一方で、組織を動かしているのは一部の優秀な人材だけではない。人々は集団になると、良く働く上位の2割、普通に働く中位の6割、働かない下位の2割に分かれると言われており、これは「2-6-2の法則」と呼ばれる。
タレントマネジメントは、この「上位2割」にフォーカスを当てるものであるのに対して、残りの8割も含めて「チーム全員で勝つ」ための仕組みが「ピープルイネーブルメント」になる。
この言葉を提唱するワークデイでは、「一人ひとりの能力を最大限に引き出し、全ての社員を『できる化』する」ことと説明する。ピープルイネーブルメントを実現するための要素として、「帰属意識」「権限移譲」「適材適所」「能力開発」の4つを挙げる。これによって従業員一人ひとりの成長を促し、能力の最大化を目指す。
同社は、人材を中心に据えたエンタープライズソフトウェアをクラウドで提供している。中核ソフトの「Workday ヒューマンキャピタルマネジメント(HCM)」は、人員計画や人材育成、報酬管理、目標管理、教育管理、オンボーディング(新入社員の定着)、採用などの人事に関連する業務を単一のプラットフォームで運用する。従業員情報や成績評価、後継者育成といった機能も統合されており、「従業員と管理者が常につながっているための仕組みを提供する」(ワークデイ日本法人 社長執行役員の鍛治屋清二氏)
Workday HCMの構成イメージ(出典:ワークデイ)
学歴や職歴、目標、評価、報酬、能力、教育などのデータを一元管理することで、従業員の仕事やキャリアに対する志向や価値観、モチベーション、置かれた環境が見えてくる。「従業員が何を考えているかを理解することで初めてピープルイネーブルメントが機能する」と鍛治屋氏は話す。
また、顧客同士が自社のデータを共有する「ベンチマーク」というデータサービスも展開する。Workdayのユーザーは全世界2700社、従業員3700万人に及ぶ。これらの顧客がオプトイン形式でベンチマークプログラムに参加することで、データを匿名化した状態で共有する代わりに、業界・業種の給与水準や離職率などと比較できる。

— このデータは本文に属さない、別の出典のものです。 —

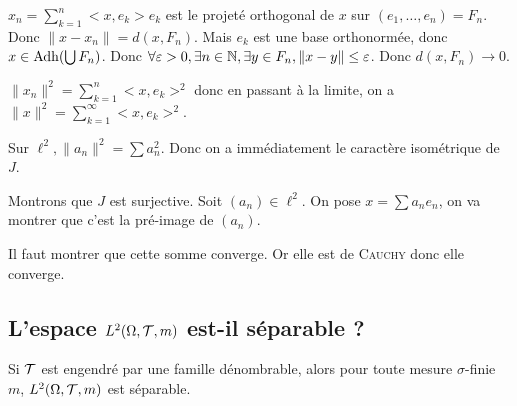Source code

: \documentclass[10pt,a4paper,notitlepage ]{report}
\begin{document}
\begin{demo}
	$x_n = \sum_{k=1}^n <x,e_k> e_k$ est le projeté orthogonal de $x$ sur $(e_1,\dots,e_n) = F_n$. Donc $\|x-x_n\| = d(x,F_n)$. Mais $e_k$ est une base orthonormée, donc $x\in \operatorname{Adh}(\bigcup F_n)$. Donc $\forall \varepsilon > 0, \exists n\in\mathbb N, \exists y\in F_n, \|x-y\| \le \varepsilon$. Donc $d(x,F_n) \rightarrow 0$.
	
	$\|x_n\|^2 = \sum_{k=1}^n <x,e_k>^2$ donc en passant à la limite, on a $\|x\|^2 = \sum_{k=1}^\infty <x,e_k>^2$.
	
	Sur $\ell^2, \|a_n\|^2 = \sum a_n^2$. Donc on a immédiatement le caractère isométrique de $J$. 
	
	Montrons que $J$ est surjective. Soit $(a_n)\in \ell^2$. On pose $x=\sum a_ne_n$, on va montrer que c'est la pré-image de $(a_n)$.
	
	Il faut montrer que cette somme converge. Or elle est de \textsc{Cauchy} donc elle converge.
\end{demo}

\subsection{L'espace $L^2(\Omega,\mathcal T,m)$ est-il séparable ?}

\begin{theorem}
	Si $\mathcal T$ est engendré par une famille dénombrable, alors pour toute mesure $\sigma$-finie $m$, $L^2(\Omega,\mathcal T,m)$ est séparable.
\end{theorem}
\end{document}
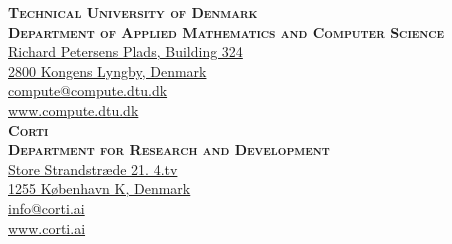 
\thispagestyle{empty} %

\vspace*{\fill}
\small%
\noindent
\textsc{\textbf{Technical University of Denmark}}\\
\textsc{\textbf{Department of Applied Mathematics and Computer Science}}
\smallskip\\
\href{https://goo.gl/maps/Dx6rNjGT9Ad5xKgZ6}{%
Richard Petersens Plads, Building 324\\
2800 Kongens Lyngby, Denmark}\\
\href{mailto:compute@compute.dtu.dk}{compute@compute.dtu.dk}\\
\href{www.compute.dtu.dk}{www.compute.dtu.dk}
\bigskip\\
\noindent
\textsc{\textbf{Corti}}\\
\textsc{\textbf{Department for Research and Development}}
\smallskip\\
\href{https://goo.gl/maps/X7en4p8vaHkfVuyJ7}{%
Store Strandstræde 21. 4.tv\\
1255 København K, Denmark}\\
\href{mailto:info@corti.ai}{info@corti.ai}\\
\href{www.corti.ai}{www.corti.ai}\\

\normalsize
\normalfont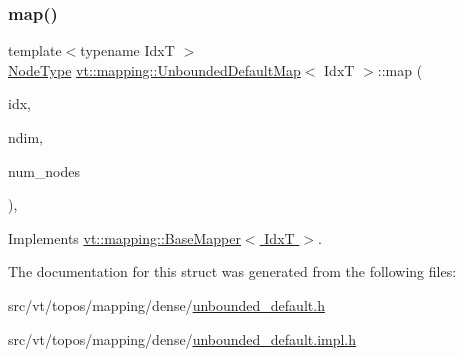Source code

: \subsubsection{\texorpdfstring{map()}{map()}}
{\footnotesize\ttfamily template$<$typename IdxT $>$ \\
\hyperlink{namespacevt_a866da9d0efc19c0a1ce79e9e492f47e2}{Node\+Type} \hyperlink{structvt_1_1mapping_1_1_unbounded_default_map}{vt\+::mapping\+::\+Unbounded\+Default\+Map}$<$ IdxT $>$\+::map (\begin{DoxyParamCaption}\item[{IdxT $\ast$}]{idx,  }\item[{int}]{ndim,  }\item[{\hyperlink{namespacevt_a866da9d0efc19c0a1ce79e9e492f47e2}{Node\+Type}}]{num\+\_\+nodes }\end{DoxyParamCaption})\hspace{0.3cm}{\ttfamily [override]}, {\ttfamily [virtual]}}



Implements \hyperlink{structvt_1_1mapping_1_1_base_mapper_a940a3ea301c0f60b2b88218afbce5a4f}{vt\+::mapping\+::\+Base\+Mapper$<$ Idx\+T $>$}.



The documentation for this struct was generated from the following files\+:\begin{DoxyCompactItemize}
\item 
src/vt/topos/mapping/dense/\hyperlink{unbounded__default_8h}{unbounded\+\_\+default.\+h}\item 
src/vt/topos/mapping/dense/\hyperlink{unbounded__default_8impl_8h}{unbounded\+\_\+default.\+impl.\+h}\end{DoxyCompactItemize}
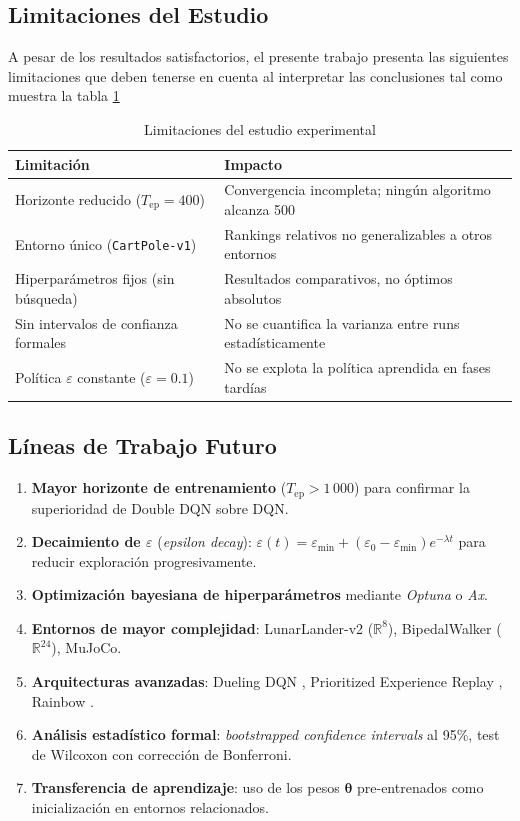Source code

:\subsection{Limitaciones del Estudio}

A pesar de los resultados satisfactorios, el presente trabajo presenta las siguientes limitaciones que deben tenerse en cuenta al interpretar las conclusiones tal como muestra la tabla \ref{tab:limitaciones}

\begin{table}[htb!]
\caption{Limitaciones del estudio experimental}\label{tab:limitaciones}
\centering\small
\begin{tabular}{@{}lp{9cm}@{}}
\toprule
\textbf{Limitación} & \textbf{Impacto} \\
\midrule
Horizonte reducido ($T_\text{ep} = 400$) & Convergencia incompleta; ningún algoritmo alcanza 500 \\
Entorno único (\texttt{CartPole-v1}) & Rankings relativos no generalizables a otros entornos \\
Hiperparámetros fijos (sin búsqueda) & Resultados comparativos, no óptimos absolutos \\
Sin intervalos de confianza formales & No se cuantifica la varianza entre runs estadísticamente \\
Política $\varepsilon$ constante ($\varepsilon = 0.1$) & No se explota la política aprendida en fases tardías \\
\bottomrule
\end{tabular}
\end{table}

\subsection{Líneas de Trabajo Futuro}

\begin{enumerate}
  \item \textbf{Mayor horizonte de entrenamiento} ($T_\text{ep} > 1\,000$) para confirmar la superioridad de Double DQN sobre DQN.
  \item \textbf{Decaimiento de $\varepsilon$} (\textit{epsilon decay}): $\varepsilon(t) = \varepsilon_{\min} + (\varepsilon_0 - \varepsilon_{\min}) e^{-\lambda t}$ para reducir exploración progresivamente.
  \item \textbf{Optimización bayesiana de hiperparámetros} mediante \textit{Optuna} o \textit{Ax}.
  \item \textbf{Entornos de mayor complejidad}: LunarLander-v2 ($\mathbb{R}^8$), BipedalWalker ($\mathbb{R}^{24}$), MuJoCo.
  \item \textbf{Arquitecturas avanzadas}: Dueling DQN \cite{Wang2016}, Prioritized Experience Replay \cite{Schaul2016}, Rainbow \cite{Hessel2018}.
  \item \textbf{Análisis estadístico formal}: \textit{bootstrapped confidence intervals} al 95\%, test de Wilcoxon con corrección de Bonferroni.
  \item \textbf{Transferencia de aprendizaje}: uso de los pesos $\boldsymbol{\theta}$ pre-entrenados como inicialización en entornos relacionados.
\end{enumerate}

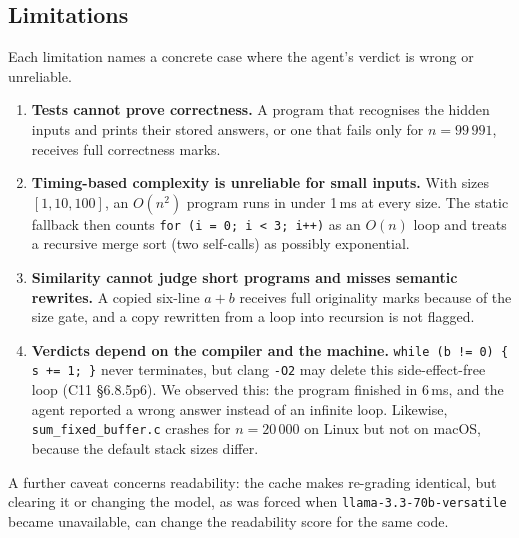\documentclass[11pt,a4paper]{article}
\newcommand{\file}[1]{\nolinkurl{#1}}
\begin{document}
\subsection{Limitations}
Each limitation names a concrete case where the agent's verdict is wrong or unreliable.
\begin{enumerate}
  \item \textbf{Tests cannot prove correctness.} A program that recognises the hidden inputs and prints their stored
        answers, or one that fails only for $n = 99\,991$, receives full correctness marks.
  \item \textbf{Timing-based complexity is unreliable for small inputs.} With sizes $[1, 10, 100]$, an $O(n^2)$ program runs
        in under 1\,ms at every size. The static fallback then counts \texttt{for (i = 0; i < 3; i++)} as an $O(n)$ loop and
        treats a recursive merge sort (two self-calls) as possibly exponential.
  \item \textbf{Similarity cannot judge short programs and misses semantic rewrites.} A copied six-line $a+b$ receives
        full originality marks because of the size gate, and a copy rewritten from a loop into recursion is not flagged.
  \item \textbf{Verdicts depend on the compiler and the machine.} \texttt{while (b != 0) \{ s += 1; \}} never terminates,
        but clang \texttt{-O2} may delete this side-effect-free loop (C11 \S6.8.5p6). We observed this: the program finished
        in 6\,ms, and the agent reported a wrong answer instead of an infinite loop. Likewise, \file{sum_fixed_buffer.c}
        crashes for $n = 20\,000$ on Linux but not on macOS, because the default stack sizes differ.
\end{enumerate}
A further caveat concerns readability: the cache makes re-grading identical, but clearing it or changing the model, as was forced when \texttt{llama-3.3-70b-versatile} became unavailable, can change the readability score for the same code.

\end{document}
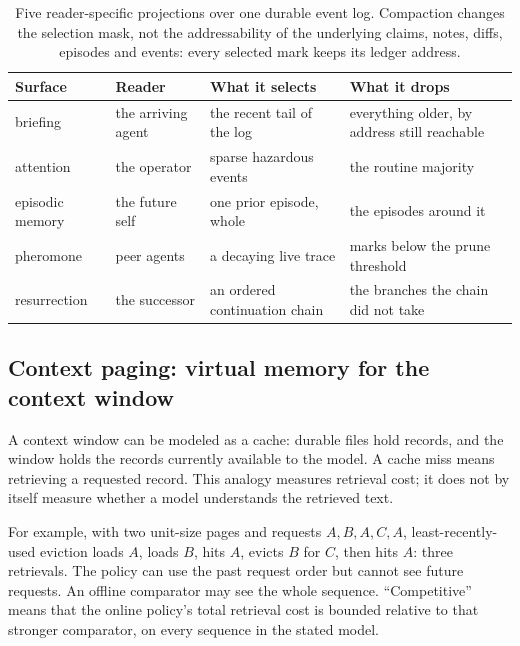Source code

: \documentclass[11pt,a4paper]{article}
\theoremstyle{definition}
\theoremstyle{plain}
\begin{document}
%
\begin{table}[tp]
\centering
\caption{Five reader-specific projections over one durable event log. Compaction changes the selection mask, not the addressability of the underlying claims, notes, diffs, episodes and events: every selected mark keeps its ledger address.}
\label{tab:ls-read-surfaces}
\small
\renewcommand{\arraystretch}{1.15}
\begin{tabularx}{\linewidth}{@{}l l >{\raggedright\arraybackslash}X >{\raggedright\arraybackslash}X@{}}
\toprule
\textbf{Surface} & \textbf{Reader} & \textbf{What it selects} & \textbf{What it drops} \\
\midrule
briefing & the arriving agent & the recent tail of the log & everything older, by address still reachable \\
attention & the operator & sparse hazardous events & the routine majority \\
episodic memory & the future self & one prior episode, whole & the episodes around it \\
pheromone & peer agents & a decaying live trace & marks below the prune threshold \\
resurrection & the successor & an ordered continuation chain & the branches the chain did not take \\
\bottomrule
\end{tabularx}
\end{table}

\subsection{Context paging: virtual memory for the context window}\label{sec:context-paging}

A context window can be modeled as a cache: durable files hold records, and the window holds the records currently available to the model. A cache miss means retrieving a requested record. This analogy measures retrieval cost; it does not by itself measure whether a model understands the retrieved text.

For example, with two unit-size pages and requests $A,B,A,C,A$, least-recently-used eviction loads $A$, loads $B$, hits $A$, evicts $B$ for $C$, then hits $A$: three retrievals. The policy can use the past request order but cannot see future requests. An offline comparator may see the whole sequence. ``Competitive'' means that the online policy's total retrieval cost is bounded relative to that stronger comparator, on every sequence in the stated model.
\end{document}
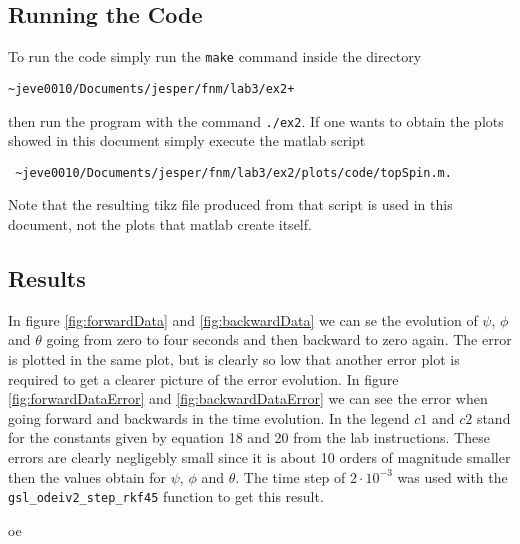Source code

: \documentclass[11pt]{article}
\newif\iftikz
\begin{document}
\subsection{Running the Code}
To run the code simply run the \verb+make+ command inside the directory 
\begin{verbatim}
~jeve0010/Documents/jesper/fnm/lab3/ex2+
\end{verbatim}
 then run the program with the command \verb+./ex2+. If one wants to obtain the plots showed in this document simply execute the matlab script 
\begin{verbatim}
 ~jeve0010/Documents/jesper/fnm/lab3/ex2/plots/code/topSpin.m.
\end{verbatim}
Note that the resulting tikz file produced from that script is used in this document, not the plots that matlab create itself.


\subsection{Results}
In figure \ref{fig:forwardData} and \ref{fig:backwardData} we can se the evolution of $\psi$, $\phi$ and $\theta$ going from zero to four seconds and then backward to zero again. The error is plotted in the same plot, but is clearly so low that another error plot is required to get a clearer picture of the error evolution. In figure \ref{fig:forwardDataError} and \ref{fig:backwardDataError} we can see the error when going forward and backwards in the time evolution. In the legend $c1$ and $c2$ stand for the constants given by equation 18 and 20 from the lab instructions. These errors are clearly negligebly small since it is about 10 orders of magnitude smaller then the values obtain for $\psi$, $\phi$ and $\theta$. The time step of $2\cdot10^{-3}$ was used with the \verb+gsl_odeiv2_step_rkf45+ function to get this result.
\iftikz
\begin{figure}[H]
	\centering
	\newlength\figureheight 
	\newlength\figurewidth 
	\setlength\figureheight{7cm} 
	\setlength\figurewidth{14cm}
	
	\caption{Showing the angle evolution for the spinning top problem over 4 seconds.}
	\label{fig:forwardData}
\end{figure}
\fi
\iftikz
\begin{figure}[H]
	\centering
	\setlength\figureheight{7cm} 
	\setlength\figurewidth{14cm}
	
	\caption{Showing the angle evolution for the spinning top problem when going backwards in time.}
	\label{fig:backwardData}
\end{figure}
\fi
\iftikz
\begin{figure}[H]
	\centering
	\setlength\figureheight{7cm} 
	\setlength\figurewidth{14cm}
	
	\caption{A zoom in on the error when stepping forward in time.}
	\label{fig:forwardDataError}
\end{figure}
\fi
oe
\iftikz
\begin{figure}[H]
	\centering
	\setlength\figureheight{7cm} 
	\setlength\figurewidth{14cm}
	
	\caption{A zoom in on the error when stepping backwards in time.}
	\label{fig:backwardDataError}
\end{figure}
\fi
\end{document}
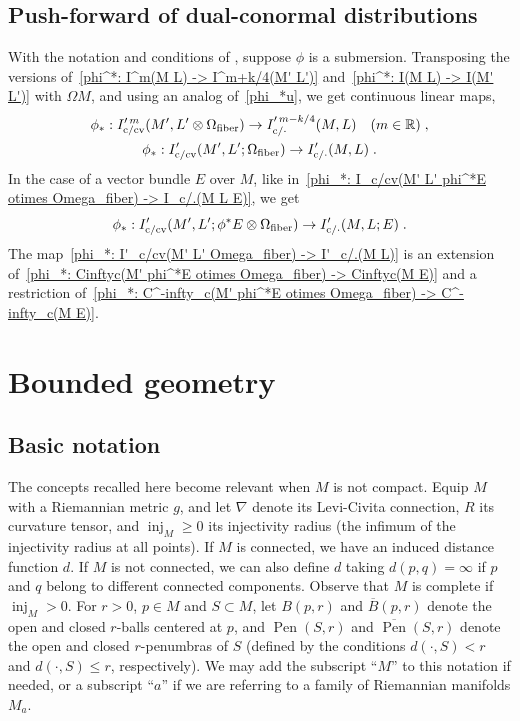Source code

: \documentclass{memo-l}
\theoremstyle{plain}
\theoremstyle{definition}
\theoremstyle{remark}
\newcommand{\R}{\mathbb{R}}
\newcommand{\Pen}{\operatorname{Pen}}
\newcommand{\inj}{\operatorname{inj}}
\newcommand{\fiber}{{\text{\rm fiber}}}
\newcommand{\co}{{\text{\rm c}}}
\newcommand{\cv}{{\text{\rm cv}}}
\numberwithin{section}{chapter}
\numberwithin{equation}{section}%
\begin{document}
\subsection{Push-forward of dual-conormal distributions}
\label{ss: push-forward of dual-conormal distributions}

With the notation and conditions of , suppose $\phi$ is a submersion. Transposing the versions of~\eqref{phi^*: I^m(M L) -> I^m+k/4(M' L')} and~\eqref{phi^*: I(M L) -> I(M' L')} with $\Omega M$, and using an analog of~\eqref{phi_*u}, we get continuous linear maps,
\begin{gather}
\phi_*:I^{\prime\,m}_{\co/\cv}(M',L'\otimes\Omega_\fiber)\to I^{\prime\,m-k/4}_{\co/{\cdot}}(M,L)\quad(m\in\R)\;, \notag\\
\phi_*:I'_{\co/\cv}(M',L';\Omega_\fiber)\to I'_{\co/{\cdot}}(M,L)\;.
\label{phi_*: I'_c/cv(M' L' Omega_fiber) -> I'_c/.(M L)}
\end{gather}
In the case of a vector bundle $E$ over $M$, like in~\eqref{phi_*: I_c/cv(M' L' phi^*E otimes Omega_fiber) -> I_c/.(M L E)}, we get
\begin{equation}\label{phi_*: I'_c/cv(M' L' phi^*E otimes Omega_fiber) -> I'_c/.(M L E)}
\phi_*:I'_{\co/\cv}(M',L';\phi^*E\otimes\Omega_\fiber)\to I'_{\co/{\cdot}}(M,L;E)\;.
\end{equation}
The map~\eqref{phi_*: I'_c/cv(M' L' Omega_fiber) -> I'_c/.(M L)} is an extension of~\eqref{phi_*: Cinftyc(M' phi^*E otimes Omega_fiber) -> Cinftyc(M E)} and a restriction of~\eqref{phi_*: C^-infty_c(M' phi^*E otimes Omega_fiber) -> C^-infty_c(M E)}.



\section{Bounded geometry}\label{s: bd geom}

\subsection{Basic notation}\label{ss: bd geom - basic notation}

The concepts recalled here become relevant when $M$ is not compact. Equip $M$ with a Riemannian metric $g$, and let $\nabla$ denote its Levi-Civita connection, $R$ its curvature tensor, and $\inj_M\ge0$ its injectivity radius (the infimum of the injectivity radius at all points). If $M$ is connected, we have an induced distance function $d$. If $M$ is not connected, we can also define $d$ taking $d(p,q)=\infty$ if $p$ and $q$ belong to different connected components. Observe that $M$ is complete if $\inj_M>0$. For $r>0$, $p\in M$ and $S\subset M$, let $B(p,r)$ and $\overline B(p,r)$ denote the open and closed $r$-balls centered at $p$, and $\Pen(S,r)$ and $\overline{\Pen}(S,r)$ denote the open and closed $r$-penumbras of $S$ (defined by the conditions $d(\cdot,S)<r$ and $d(\cdot,S)\le r$, respectively). We may add the subscript ``$M$'' to this notation if needed, or a subscript ``$a$'' if we are referring to a family of Riemannian manifolds $M_a$.
\end{document}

ワークデイでは、毎週金曜日に「Best Workday Survey」と呼ばれる調査を実施。システム経由で送られてきた質問に応え、マネージャーは自分のチームの状態や問題点などをダッシュボードで確認できる仕組みになっている。17週間のサイクルで改善を繰り返し、従業員体験(エンプロイーエクスペリエンス)を向上させる。その取り組みの成果として、同社は米Fortuneの「働きがいのある企業100社」の2019年版で4位に選ばれている。
日本では600社程度が同社サービスを導入している。日立製作所や住友化学、江崎グリコ、ニトリホールディングスなどが名を連ねている。ただ、まだ大半の日本企業には、人材戦略を担う最高人事責任者(CHRO)がいない。人事や人材領域のデジタル化を進めるには、いち早く経営を巻き込んだ形で人材管理に関するシステム投資を検討し、適切な計画を立てることが重要になる、と鍛治屋氏は指摘した。